*** Records supplied Section Begins ***
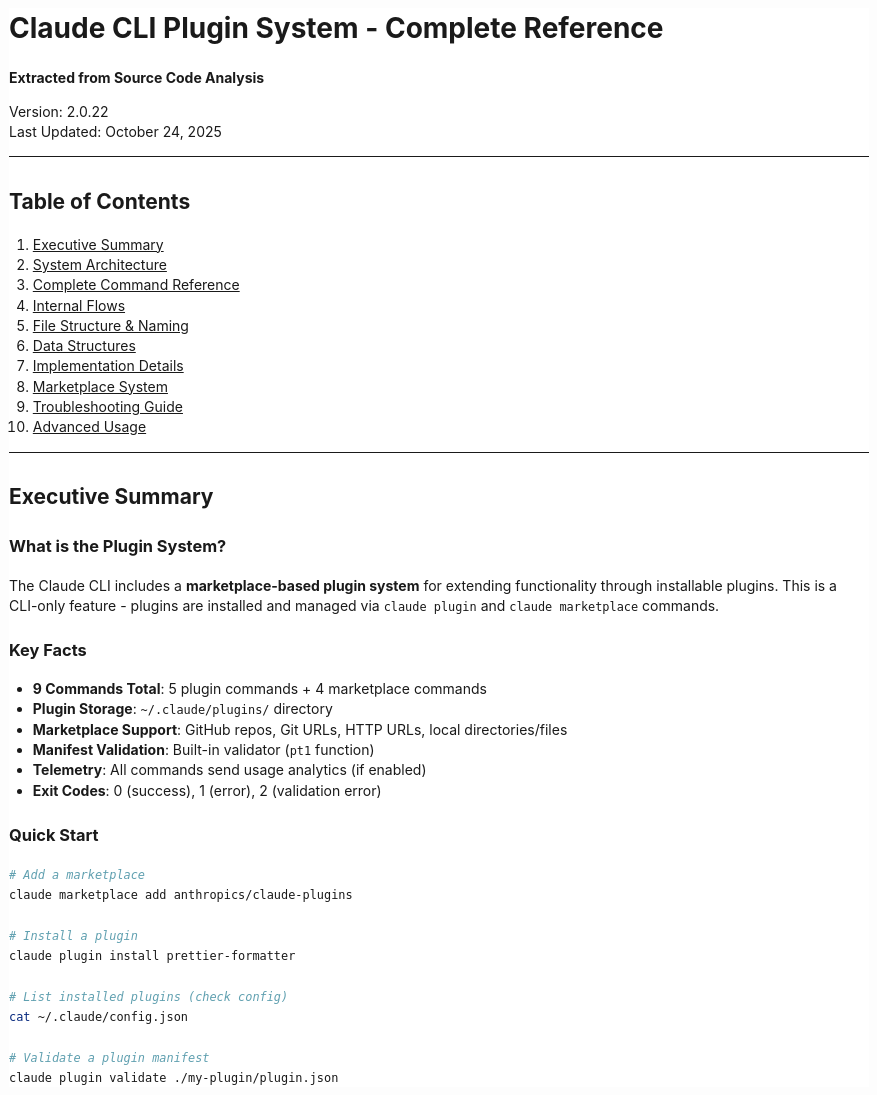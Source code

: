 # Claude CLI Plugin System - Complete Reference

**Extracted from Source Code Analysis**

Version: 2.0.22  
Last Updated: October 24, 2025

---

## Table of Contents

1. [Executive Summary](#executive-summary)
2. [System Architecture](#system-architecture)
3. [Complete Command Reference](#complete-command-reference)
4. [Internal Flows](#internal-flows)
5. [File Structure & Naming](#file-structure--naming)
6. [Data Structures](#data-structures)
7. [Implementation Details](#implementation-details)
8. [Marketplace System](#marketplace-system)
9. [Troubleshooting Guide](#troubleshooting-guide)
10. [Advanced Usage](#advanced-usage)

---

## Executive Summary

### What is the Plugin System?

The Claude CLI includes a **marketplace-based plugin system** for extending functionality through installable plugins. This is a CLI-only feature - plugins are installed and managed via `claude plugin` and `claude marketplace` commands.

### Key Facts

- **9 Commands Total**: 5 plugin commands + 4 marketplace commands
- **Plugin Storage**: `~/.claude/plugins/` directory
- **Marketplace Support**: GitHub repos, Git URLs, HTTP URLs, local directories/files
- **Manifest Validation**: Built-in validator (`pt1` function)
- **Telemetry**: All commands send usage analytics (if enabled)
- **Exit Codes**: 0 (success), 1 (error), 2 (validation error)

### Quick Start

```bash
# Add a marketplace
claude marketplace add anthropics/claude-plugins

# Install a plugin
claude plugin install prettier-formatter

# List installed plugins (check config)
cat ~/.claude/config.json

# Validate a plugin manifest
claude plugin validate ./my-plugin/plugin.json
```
*** Records supplied Section Ends ***
*** Records supplied Section Begins ***
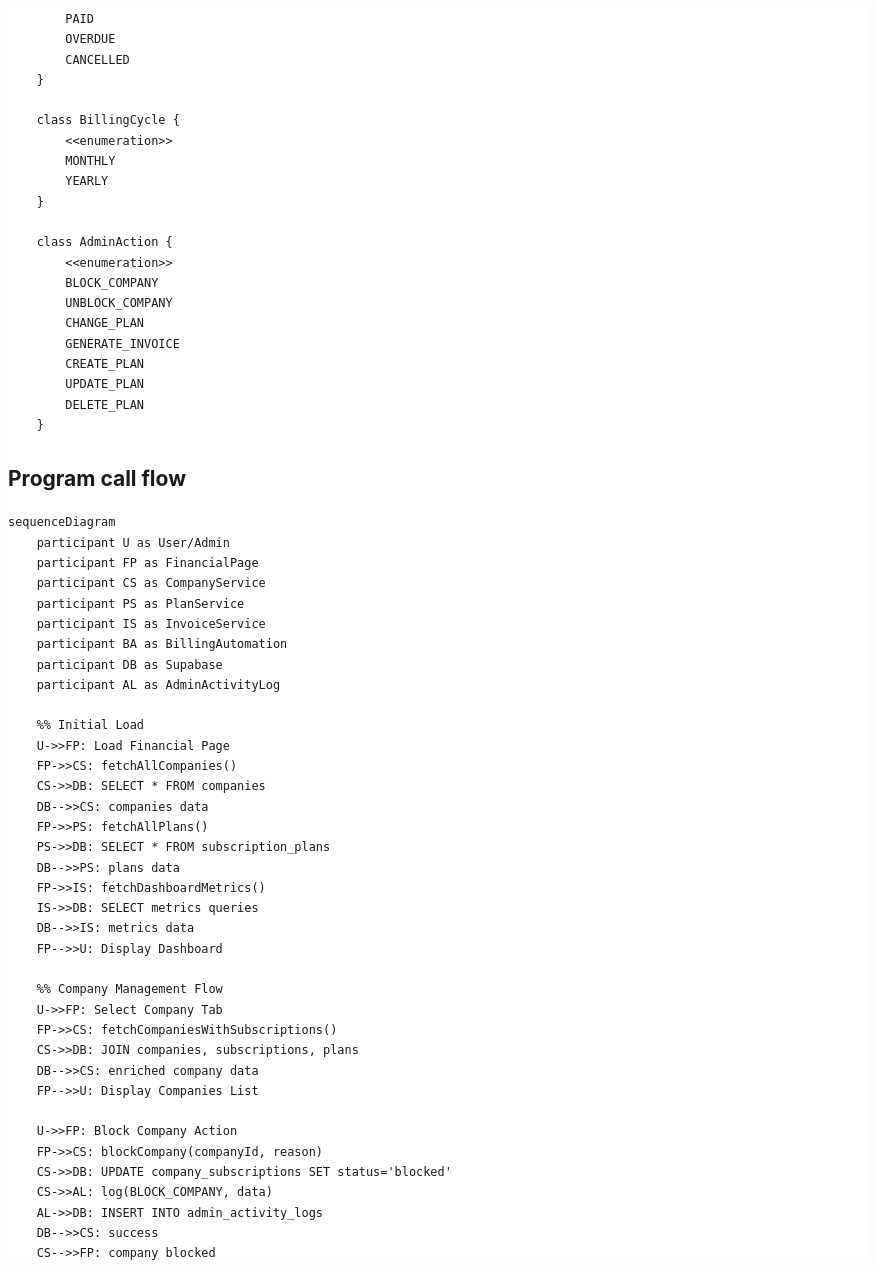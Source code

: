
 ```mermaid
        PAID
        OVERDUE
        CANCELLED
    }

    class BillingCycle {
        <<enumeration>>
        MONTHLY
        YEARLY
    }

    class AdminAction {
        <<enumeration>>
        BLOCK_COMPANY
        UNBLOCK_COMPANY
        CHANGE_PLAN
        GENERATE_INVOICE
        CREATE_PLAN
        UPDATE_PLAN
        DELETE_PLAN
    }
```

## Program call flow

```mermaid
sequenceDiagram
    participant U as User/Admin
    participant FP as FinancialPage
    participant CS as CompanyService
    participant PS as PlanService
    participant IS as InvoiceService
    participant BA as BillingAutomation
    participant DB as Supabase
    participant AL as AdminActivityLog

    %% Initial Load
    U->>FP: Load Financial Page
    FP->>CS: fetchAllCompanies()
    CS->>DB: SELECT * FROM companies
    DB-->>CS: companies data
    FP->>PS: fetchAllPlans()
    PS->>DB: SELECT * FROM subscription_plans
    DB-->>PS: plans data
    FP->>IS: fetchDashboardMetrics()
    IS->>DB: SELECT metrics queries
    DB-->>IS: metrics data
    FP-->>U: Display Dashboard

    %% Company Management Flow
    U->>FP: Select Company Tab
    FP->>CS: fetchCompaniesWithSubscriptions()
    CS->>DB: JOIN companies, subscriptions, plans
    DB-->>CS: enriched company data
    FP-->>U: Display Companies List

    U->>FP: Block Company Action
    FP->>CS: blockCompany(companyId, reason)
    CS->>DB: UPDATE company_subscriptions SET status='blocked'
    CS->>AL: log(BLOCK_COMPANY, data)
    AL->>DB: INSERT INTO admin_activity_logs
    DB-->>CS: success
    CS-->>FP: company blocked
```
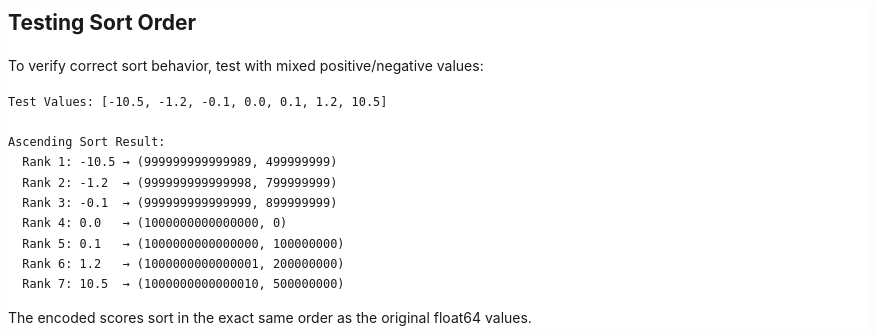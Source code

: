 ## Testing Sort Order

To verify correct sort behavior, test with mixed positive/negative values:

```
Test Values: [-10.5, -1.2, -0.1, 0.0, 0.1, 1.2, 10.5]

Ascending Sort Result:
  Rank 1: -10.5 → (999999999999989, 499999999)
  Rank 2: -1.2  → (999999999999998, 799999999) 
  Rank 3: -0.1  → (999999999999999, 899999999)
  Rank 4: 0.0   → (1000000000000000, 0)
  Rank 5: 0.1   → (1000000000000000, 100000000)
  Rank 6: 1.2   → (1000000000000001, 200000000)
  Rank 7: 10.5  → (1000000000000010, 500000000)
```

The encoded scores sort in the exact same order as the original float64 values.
*** Records supplied Section Ends ***
_Work order_
Search the listing for "Load" and copy each line holding it.

_Response for this exercise_
    %% Initial Load
    U->>FP: Load Financial Page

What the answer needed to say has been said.